Starting at the line that holds "You can use application" and stopping at the line that holds "Everyone | %PROGRAMFILES%\\Amazon\\\*", restate the records below word for word, with both of those lines included.

◆ **Data for this exercise**:
━━━━

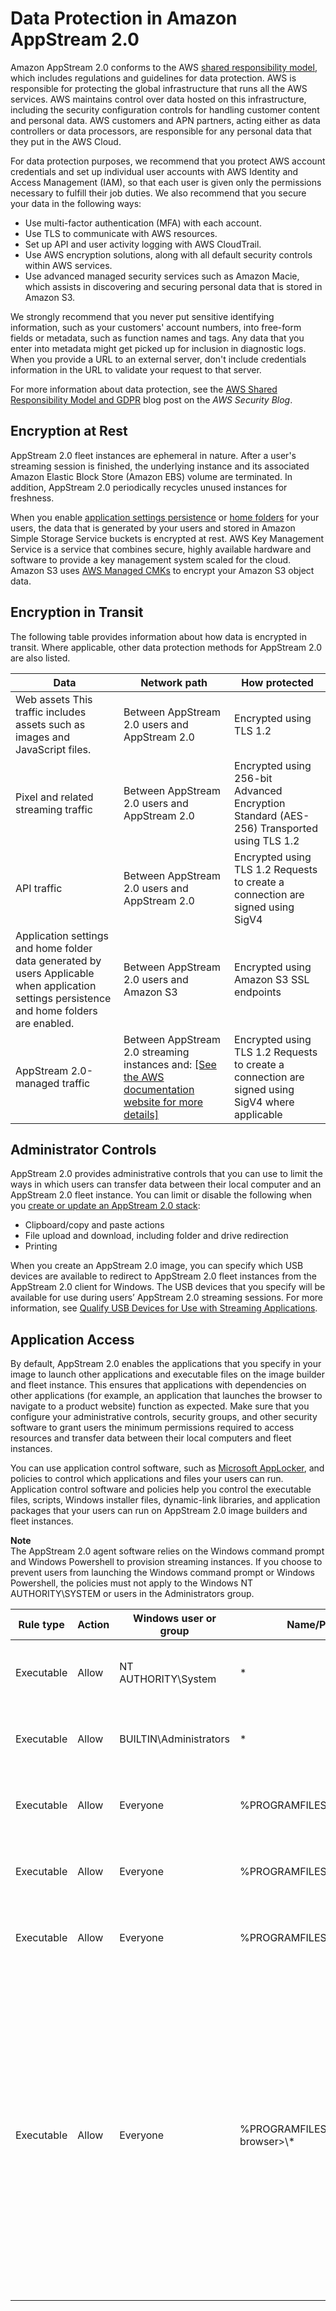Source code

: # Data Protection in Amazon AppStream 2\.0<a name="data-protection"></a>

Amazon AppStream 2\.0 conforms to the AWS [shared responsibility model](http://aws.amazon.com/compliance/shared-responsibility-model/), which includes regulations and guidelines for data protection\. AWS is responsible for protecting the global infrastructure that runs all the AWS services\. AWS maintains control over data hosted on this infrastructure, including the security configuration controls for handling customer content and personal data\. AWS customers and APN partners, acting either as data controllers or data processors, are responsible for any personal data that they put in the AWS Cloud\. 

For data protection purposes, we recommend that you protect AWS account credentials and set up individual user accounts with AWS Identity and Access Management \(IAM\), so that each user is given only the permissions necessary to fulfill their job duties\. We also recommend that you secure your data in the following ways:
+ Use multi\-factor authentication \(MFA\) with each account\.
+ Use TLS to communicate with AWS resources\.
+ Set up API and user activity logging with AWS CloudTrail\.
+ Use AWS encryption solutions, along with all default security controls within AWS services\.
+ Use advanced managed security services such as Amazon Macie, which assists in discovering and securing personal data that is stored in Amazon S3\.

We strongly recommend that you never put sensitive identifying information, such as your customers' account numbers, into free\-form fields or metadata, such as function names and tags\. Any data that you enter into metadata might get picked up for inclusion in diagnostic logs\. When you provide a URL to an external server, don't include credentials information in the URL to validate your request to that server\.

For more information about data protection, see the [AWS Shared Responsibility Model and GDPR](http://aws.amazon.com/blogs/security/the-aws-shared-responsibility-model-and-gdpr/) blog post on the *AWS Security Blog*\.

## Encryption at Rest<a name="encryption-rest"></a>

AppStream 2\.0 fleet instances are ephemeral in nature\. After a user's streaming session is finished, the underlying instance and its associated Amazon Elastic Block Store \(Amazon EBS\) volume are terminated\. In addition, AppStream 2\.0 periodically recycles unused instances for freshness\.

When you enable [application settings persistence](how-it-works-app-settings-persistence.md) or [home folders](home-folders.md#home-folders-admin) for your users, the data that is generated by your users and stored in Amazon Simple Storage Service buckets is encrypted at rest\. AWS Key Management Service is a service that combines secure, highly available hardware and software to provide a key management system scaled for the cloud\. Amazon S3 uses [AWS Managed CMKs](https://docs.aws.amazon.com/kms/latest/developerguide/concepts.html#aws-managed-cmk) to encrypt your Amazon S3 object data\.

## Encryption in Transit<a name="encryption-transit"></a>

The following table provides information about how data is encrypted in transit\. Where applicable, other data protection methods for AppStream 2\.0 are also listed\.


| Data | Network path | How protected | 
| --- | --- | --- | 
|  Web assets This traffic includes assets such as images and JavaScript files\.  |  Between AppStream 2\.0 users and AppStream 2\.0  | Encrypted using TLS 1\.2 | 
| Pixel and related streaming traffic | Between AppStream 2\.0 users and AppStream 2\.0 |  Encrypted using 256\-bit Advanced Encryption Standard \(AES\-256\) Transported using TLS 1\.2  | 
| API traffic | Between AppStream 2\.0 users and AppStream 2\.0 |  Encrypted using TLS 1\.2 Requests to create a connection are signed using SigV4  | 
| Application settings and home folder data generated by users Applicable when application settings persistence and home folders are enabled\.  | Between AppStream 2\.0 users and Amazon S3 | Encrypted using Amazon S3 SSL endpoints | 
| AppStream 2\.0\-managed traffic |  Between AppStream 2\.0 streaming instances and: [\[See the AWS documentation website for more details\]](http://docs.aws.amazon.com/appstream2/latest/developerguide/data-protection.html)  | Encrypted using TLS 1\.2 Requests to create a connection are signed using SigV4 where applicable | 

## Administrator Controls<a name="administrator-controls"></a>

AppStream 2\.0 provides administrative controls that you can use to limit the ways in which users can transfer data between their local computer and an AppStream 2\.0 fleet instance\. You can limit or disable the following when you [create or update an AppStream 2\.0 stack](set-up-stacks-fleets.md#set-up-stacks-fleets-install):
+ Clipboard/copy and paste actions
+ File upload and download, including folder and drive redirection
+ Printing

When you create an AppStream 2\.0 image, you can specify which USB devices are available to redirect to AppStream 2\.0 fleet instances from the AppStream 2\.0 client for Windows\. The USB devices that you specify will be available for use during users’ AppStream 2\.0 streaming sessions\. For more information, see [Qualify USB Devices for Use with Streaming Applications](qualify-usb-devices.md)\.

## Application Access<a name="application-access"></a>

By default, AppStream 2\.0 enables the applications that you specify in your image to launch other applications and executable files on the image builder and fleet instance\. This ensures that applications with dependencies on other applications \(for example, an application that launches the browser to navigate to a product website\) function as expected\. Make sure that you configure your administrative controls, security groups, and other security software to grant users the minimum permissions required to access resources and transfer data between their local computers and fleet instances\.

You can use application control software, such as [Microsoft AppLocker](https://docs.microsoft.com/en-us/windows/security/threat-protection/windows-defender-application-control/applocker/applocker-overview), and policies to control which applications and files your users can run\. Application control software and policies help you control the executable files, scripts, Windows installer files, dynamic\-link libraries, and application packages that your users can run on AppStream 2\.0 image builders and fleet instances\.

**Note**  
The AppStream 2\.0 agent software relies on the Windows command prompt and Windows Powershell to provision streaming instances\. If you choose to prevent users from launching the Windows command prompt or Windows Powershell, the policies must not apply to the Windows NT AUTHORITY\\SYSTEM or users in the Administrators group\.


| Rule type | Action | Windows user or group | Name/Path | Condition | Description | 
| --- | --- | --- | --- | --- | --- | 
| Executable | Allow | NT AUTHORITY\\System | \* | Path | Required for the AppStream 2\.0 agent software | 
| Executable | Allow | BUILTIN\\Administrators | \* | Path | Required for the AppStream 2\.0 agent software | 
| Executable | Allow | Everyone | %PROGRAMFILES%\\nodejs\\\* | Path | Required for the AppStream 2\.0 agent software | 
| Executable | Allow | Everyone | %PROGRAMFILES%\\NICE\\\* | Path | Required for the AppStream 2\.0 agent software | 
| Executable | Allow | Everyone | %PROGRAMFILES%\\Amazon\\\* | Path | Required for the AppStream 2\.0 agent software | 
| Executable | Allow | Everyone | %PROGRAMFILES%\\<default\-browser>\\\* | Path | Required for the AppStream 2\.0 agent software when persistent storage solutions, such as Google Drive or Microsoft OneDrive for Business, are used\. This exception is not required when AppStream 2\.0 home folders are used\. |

━━━━

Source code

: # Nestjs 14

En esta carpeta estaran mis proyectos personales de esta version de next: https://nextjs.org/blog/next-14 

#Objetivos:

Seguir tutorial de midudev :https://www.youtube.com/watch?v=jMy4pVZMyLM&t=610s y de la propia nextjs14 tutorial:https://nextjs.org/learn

━━━━

◆ **Answer to this exercise**:
You can use application control software, such as [Microsoft AppLocker](https://docs.microsoft.com/en-us/windows/security/threat-protection/windows-defender-application-control/applocker/applocker-overview), and policies to control which applications and files your users can run\. Application control software and policies help you control the executable files, scripts, Windows installer files, dynamic\-link libraries, and application packages that your users can run on AppStream 2\.0 image builders and fleet instances\.

**Note**  
The AppStream 2\.0 agent software relies on the Windows command prompt and Windows Powershell to provision streaming instances\. If you choose to prevent users from launching the Windows command prompt or Windows Powershell, the policies must not apply to the Windows NT AUTHORITY\\SYSTEM or users in the Administrators group\.


| Rule type | Action | Windows user or group | Name/Path | Condition | Description | 
| --- | --- | --- | --- | --- | --- | 
| Executable | Allow | NT AUTHORITY\\System | \* | Path | Required for the AppStream 2\.0 agent software | 
| Executable | Allow | BUILTIN\\Administrators | \* | Path | Required for the AppStream 2\.0 agent software | 
| Executable | Allow | Everyone | %PROGRAMFILES%\\nodejs\\\* | Path | Required for the AppStream 2\.0 agent software | 
| Executable | Allow | Everyone | %PROGRAMFILES%\\NICE\\\* | Path | Required for the AppStream 2\.0 agent software | 
| Executable | Allow | Everyone | %PROGRAMFILES%\\Amazon\\\* | Path | Required for the AppStream 2\.0 agent software | 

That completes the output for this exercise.